Work instruction
Write out each line from the data below that includes the word "order".

Rendered images with source text:
*** Begin section ***

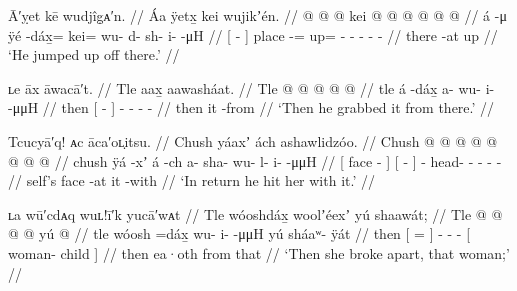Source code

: 
\ex\label{ex:91-267-he-jumped-up-off}%
%
\begingl
	\glpreamble	Ā′ỵet kē wudjîg̣ᴀ′n. //
	\glpreamble	Áa ÿetx̱ kei wujikʼén. //
	\gla	{}  @ {} {}  @ {} @ kei @
		 @ {} @ {} @ {} @ {} @ {} //
	\glb	{} á -μ {} ÿé -dáx̱= kei= wu- d- sh- i-  -μH //
	\glc	{}[  - {}] place -= up=
		- - - -  - //
	\gld	{} there -at {}  {} up  {} {} {} {} {} //
	\glft	‘He jumped up off there.’
		//
\endgl
\xe

\ex\label{ex:91-268-grabbed-it}%
%
\begingl
	\glpreamble	ʟe āx āwacā′t. //
	\glpreamble	Tle aax̱ aawasháat. //
	\gla	Tle {}  @ {} {}  @ {} @ {} @ {} @ {} //
	\glb	tle {} á -dáx̱ {} a- wu- i-  -μμH //
	\glc	then {}[  - {}]
		- - -  - //
	\gld	then {} it -from {}  {} {} {} {} //
	\glft	‘Then he grabbed it from there.’
		//
\endgl
\xe

\ex\label{ex:91-269-hit-her-with-it}%
%
\begingl
	\glpreamble	Tcucyā′q! ᴀc āca′oʟ̣itsu. //
	\glpreamble	Chush yáaxʼ ách ashawlidzóo. //
	\gla	{} Chush  @ {} {} {}  @ {} {}
		 @ {} @ {} @ {} @ {} @ {} @ {} //
	\glb	{} chush ÿá -xʼ {} {} á -ch {}
		a- sha- wu- l- i-  -μμH //
	\glc	{}[  face - {}] {}[  - {}]
		- head- - - -  - //
	\gld	{} self’s face -at {} {} it -with {}
		 {} {} {} {} {} {} //
	\glft	‘In return he hit her with it.’
		//
\endgl
\xe


\ex\label{ex:91-270-she-broke-apart}%
%
\begingl
	\glpreamble	ʟa wū′cdᴀq wuʟ!ī′k yucā′wᴀt //
	\glpreamble	Tle wóoshdáx̱ woolʼéexʼ yú shaawát; //
	\gla	Tle {}  @ {} {}
		 @ {} @ {} @ {}
		{} yú  @ {} {} //
	\glb	tle {} wóosh =dáx̱ {}
		wu- i-  -μμH
		{} yú sháaʷ- ÿát {} //
	\glc	then {}[  = {}]
		- -  -
		{}[  woman- child {}] //
	\gld	then {} ea·oth \•from {}
		 {} {} {}
		{} that  {} {} //
	\glft	‘Then she broke apart, that woman;’
		//
\endgl
\xe

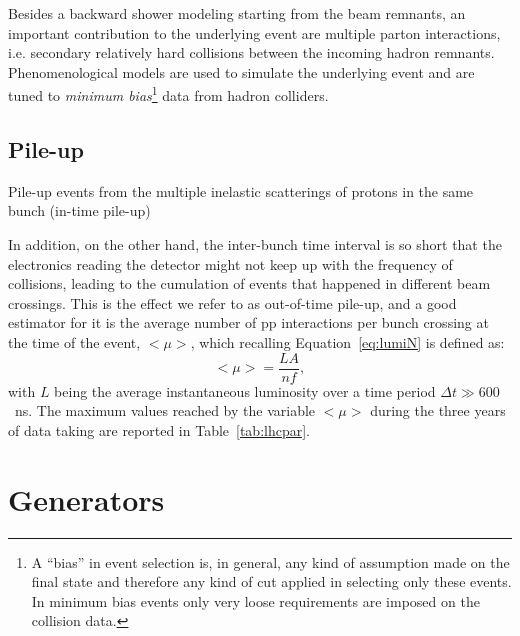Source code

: Besides a backward shower modeling starting from the beam remnants, an
important contribution to the underlying event are multiple parton interactions,
i.e. secondary relatively hard collisions between the incoming hadron remnants.
Phenomenological models are used to simulate the underlying event
and are tuned to {\it minimum bias}\footnote{A ``bias'' in event selection
is, in general, any kind of assumption made on the final state and therefore
any kind of cut applied in selecting only these events. In minimum bias events
only very loose requirements are imposed on the collision data.} %
data from hadron colliders. 


\subsection{Pile-up}\label{sec:MCpileup}

Pile-up events from the multiple inelastic scatterings of protons 
in the same bunch (in-time pile-up) 


In addition, on the other hand, the inter-bunch time interval is so short
that the electronics reading the detector might not keep up with the frequency of collisions, leading to the
cumulation of events that happened in different beam crossings. This is the effect we refer to as 
out-of-time pile-up, and a good estimator for it is the average number of pp interactions
per bunch crossing at the time of the event, $<\mu>$, which recalling Equation~\ref{eq:lumiN} is defined as:
\begin{equation}\label{eq:mu}
<\mu> = \dfrac{LA}{nf},
\end{equation}
with $L$ being the average instantaneous luminosity over a time period $\Delta t\gg 600$~ns.
The maximum values reached by the variable $<\mu>$ during the three years of data taking
are reported in Table~\ref{tab:lhcpar}.
~\cite{Buckley:2011vq,Cacciari:2007fd}




\section{Generators}\label{sec:generators}

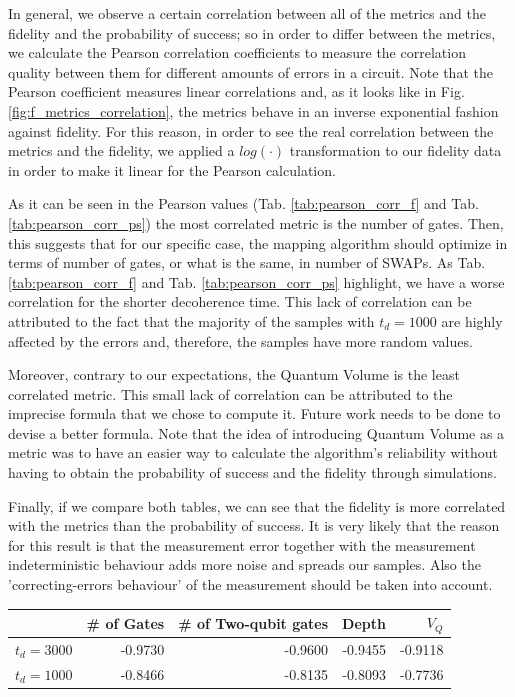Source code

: In general, we observe a certain correlation between all of the metrics and the fidelity and the probability of success; so in order to differ between the metrics, we calculate the Pearson correlation coefficients to measure the correlation quality between them for different amounts of errors in a circuit.
Note that the Pearson coefficient measures linear correlations and, as it looks like in Fig. \ref{fig:f_metrics_correlation}, the metrics behave in an inverse exponential fashion against fidelity.
For this reason, in order to see the real correlation between the metrics and the fidelity, we applied a \(log(\cdot)\) transformation to our fidelity data in order to make it linear for the Pearson calculation.


As it can be seen in the Pearson values (Tab. \ref{tab:pearson_corr_f} and Tab. \ref{tab:pearson_corr_ps}) the most correlated metric is the number of gates.
Then, this suggests that for our specific case, the mapping algorithm should optimize in terms of number of gates, or what is the same, in number of SWAPs.
As Tab. \ref{tab:pearson_corr_f} and Tab. \ref{tab:pearson_corr_ps} highlight, we have a worse correlation for the shorter decoherence time.
This lack of correlation can be attributed to the fact that the majority of the samples with \(t_d = 1000\) are highly affected by the errors and, therefore, the samples have more random values.

Moreover, contrary to our expectations, the Quantum Volume is the least correlated metric.
This small lack of correlation can be attributed to the imprecise formula that we chose to compute it.
Future work needs to be done to devise a better formula.
Note that the idea of introducing Quantum Volume as a metric was to have an easier way to calculate the algorithm's reliability without having to obtain the probability of success and the fidelity through simulations.

Finally, if we compare both tables, we can see that the fidelity is more correlated with the metrics than the probability of success.
It is very likely that the reason for this result is that the measurement error together with the measurement indeterministic behaviour  adds more noise and spreads our samples.
Also the 'correcting-errors behaviour' of the measurement should be taken into account.

\begin{center}
\begin{tabular}{lrrrr}
\hline
 & \# of Gates & \# of Two-qubit gates & Depth & \(V_Q\)\\
\hline
\(t_d = 3000\) & -0.9730 & -0.9600 & -0.9455 & -0.9118\\
\(t_d = 1000\) & -0.8466 & -0.8135 & -0.8093 & -0.7736\\
\hline
\end{tabular}
\end{center}


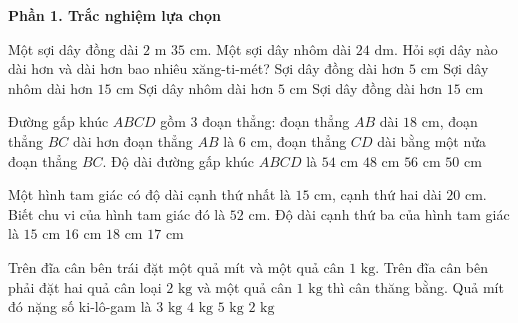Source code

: \textbf{Phần 1. Trắc nghiệm lựa chọn}

\begin{ex} %
Một sợi dây đồng dài $2\text{ m } 35\text{ cm}$. Một sợi dây nhôm dài $24\text{ dm}$. Hỏi sợi dây nào dài hơn và dài hơn bao nhiêu xăng-ti-mét?
\choice
{Sợi dây đồng dài hơn $5\text{ cm}$}
{Sợi dây nhôm dài hơn $15\text{ cm}$}
{\True Sợi dây nhôm dài hơn $5\text{ cm}$}
{Sợi dây đồng dài hơn $15\text{ cm}$}
\end{ex}

\begin{ex} %
Đường gấp khúc $ABCD$ gồm 3 đoạn thẳng: đoạn thẳng $AB$ dài $18\text{ cm}$, đoạn thẳng $BC$ dài hơn đoạn thẳng $AB$ là $6\text{ cm}$, đoạn thẳng $CD$ dài bằng một nửa đoạn thẳng $BC$. Độ dài đường gấp khúc $ABCD$ là
\choice
{\True $54\text{ cm}$}
{$48\text{ cm}$}
{$56\text{ cm}$}
{$50\text{ cm}$}
\end{ex}

\begin{ex} %
Một hình tam giác có độ dài cạnh thứ nhất là $15\text{ cm}$, cạnh thứ hai dài $20\text{ cm}$. Biết chu vi của hình tam giác đó là $52\text{ cm}$. Độ dài cạnh thứ ba của hình tam giác là
\choice
{$15\text{ cm}$}
{$16\text{ cm}$}
{$18\text{ cm}$}
{\True $17\text{ cm}$}
\end{ex}

\begin{ex} %
Trên đĩa cân bên trái đặt một quả mít và một quả cân $1\text{ kg}$. Trên đĩa cân bên phải đặt hai quả cân loại $2\text{ kg}$ và một quả cân $1\text{ kg}$ thì cân thăng bằng. Quả mít đó nặng số ki-lô-gam là
\choice
{$3\text{ kg}$}
{\True $4\text{ kg}$}
{$5\text{ kg}$}
{$2\text{ kg}$}
\end{ex}

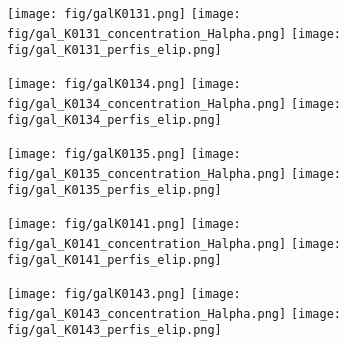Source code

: \begin{figure}[!ht]
\begin{center}
\setcaptionmargin{1cm}
\texttt{[image: fig/galK0131.png]}
\texttt{[image: fig/gal\_K0131\_concentration\_Halpha.png]}
\texttt{[image: fig/gal\_K0131\_perfis\_elip.png]}
\end{center}
\end{figure}


\begin{figure}[!ht]
\begin{center}
\setcaptionmargin{1cm}
\texttt{[image: fig/galK0134.png]}
\texttt{[image: fig/gal\_K0134\_concentration\_Halpha.png]}
\texttt{[image: fig/gal\_K0134\_perfis\_elip.png]}
\end{center}
\end{figure}


\begin{figure}[!ht]
\begin{center}
\setcaptionmargin{1cm}
\texttt{[image: fig/galK0135.png]}
\texttt{[image: fig/gal\_K0135\_concentration\_Halpha.png]}
\texttt{[image: fig/gal\_K0135\_perfis\_elip.png]}
\end{center}
\end{figure}


\begin{figure}[!ht]
\begin{center}
\setcaptionmargin{1cm}
\texttt{[image: fig/galK0141.png]}
\texttt{[image: fig/gal\_K0141\_concentration\_Halpha.png]}
\texttt{[image: fig/gal\_K0141\_perfis\_elip.png]}
\end{center}
\end{figure}


\begin{figure}[!ht]
\begin{center}
\setcaptionmargin{1cm}
\texttt{[image: fig/galK0143.png]}
\texttt{[image: fig/gal\_K0143\_concentration\_Halpha.png]}
\texttt{[image: fig/gal\_K0143\_perfis\_elip.png]}
\end{center}
\end{figure}


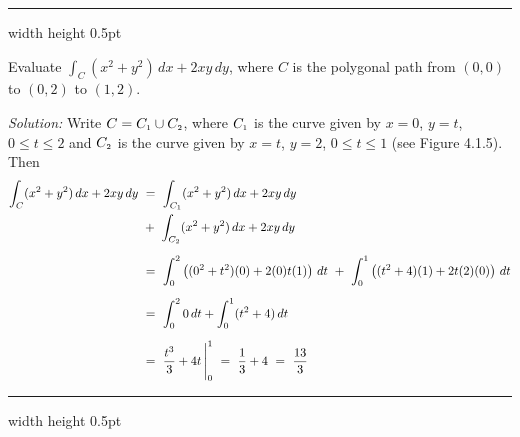 \vspace{3mm}
\hrule width \textwidth height 0.5pt
\begin{exmp}\label{exmp:lineintexmppoly}
 Evaluate $\int_C (x^2 + y^2 )\,dx + 2xy\,dy$, where $C$ is the polygonal path from $(0,0)$ to $(0,2)$ to
 $(1,2)$.\vspace{1mm}

 \piccaption[]{}
 \par\noindent \emph{Solution:} Write $C = C_{\scriptscriptstyle 1} \cup C_{\scriptscriptstyle 2}$, where $C_{\scriptscriptstyle 1}$ is the curve given by
 $x=0$, $y=t$, $0 \le t \le 2$ and $C_{\scriptscriptstyle 2}$ is the curve given by $x=t$, $y=2$, $0 \le t \le 1$ (see Figure
 4.1.5). Then
 \begin{align*}
  \int_C (x^2 + y^2 )\,dx + 2xy\,dy ~&=~ \int_{C_{\scriptscriptstyle 1}} (x^2 + y^2 )\,dx + 2xy\,dy\\
   &+~ \int_{C_{\scriptscriptstyle 2}} (x^2 + y^2 )\,dx + 2xy\,dy\\[6pt]
   &=~ \int_0^2 \left( (0^2 + t^2 )(0) + 2(0)t(1) \right) \,dt ~+~
    \int_0^1 \left( (t^2 + 4 )(1) + 2t(2)(0) \right) \,dt\\[6pt]
   &=~ \int_0^2 0\,dt + \int_0^1 (t^2 + 4 )\,dt\\[6pt]
   &=~ \frac{t^3}{3} + 4t \,\Bigg|_0^1 ~=~ \frac{1}{3} + 4 ~=~ \frac{13}{3}
 \end{align*}
\end{exmp}
\hrule width \textwidth height 0.5pt
\vspace{3mm}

*** End section ***

Response box
: In general, we observe a certain correlation between all of the metrics and the fidelity and the probability of success; so in order to differ between the metrics, we calculate the Pearson correlation coefficients to measure the correlation quality between them for different amounts of errors in a circuit.
For this reason, in order to see the real correlation between the metrics and the fidelity, we applied a \(log(\cdot)\) transformation to our fidelity data in order to make it linear for the Pearson calculation.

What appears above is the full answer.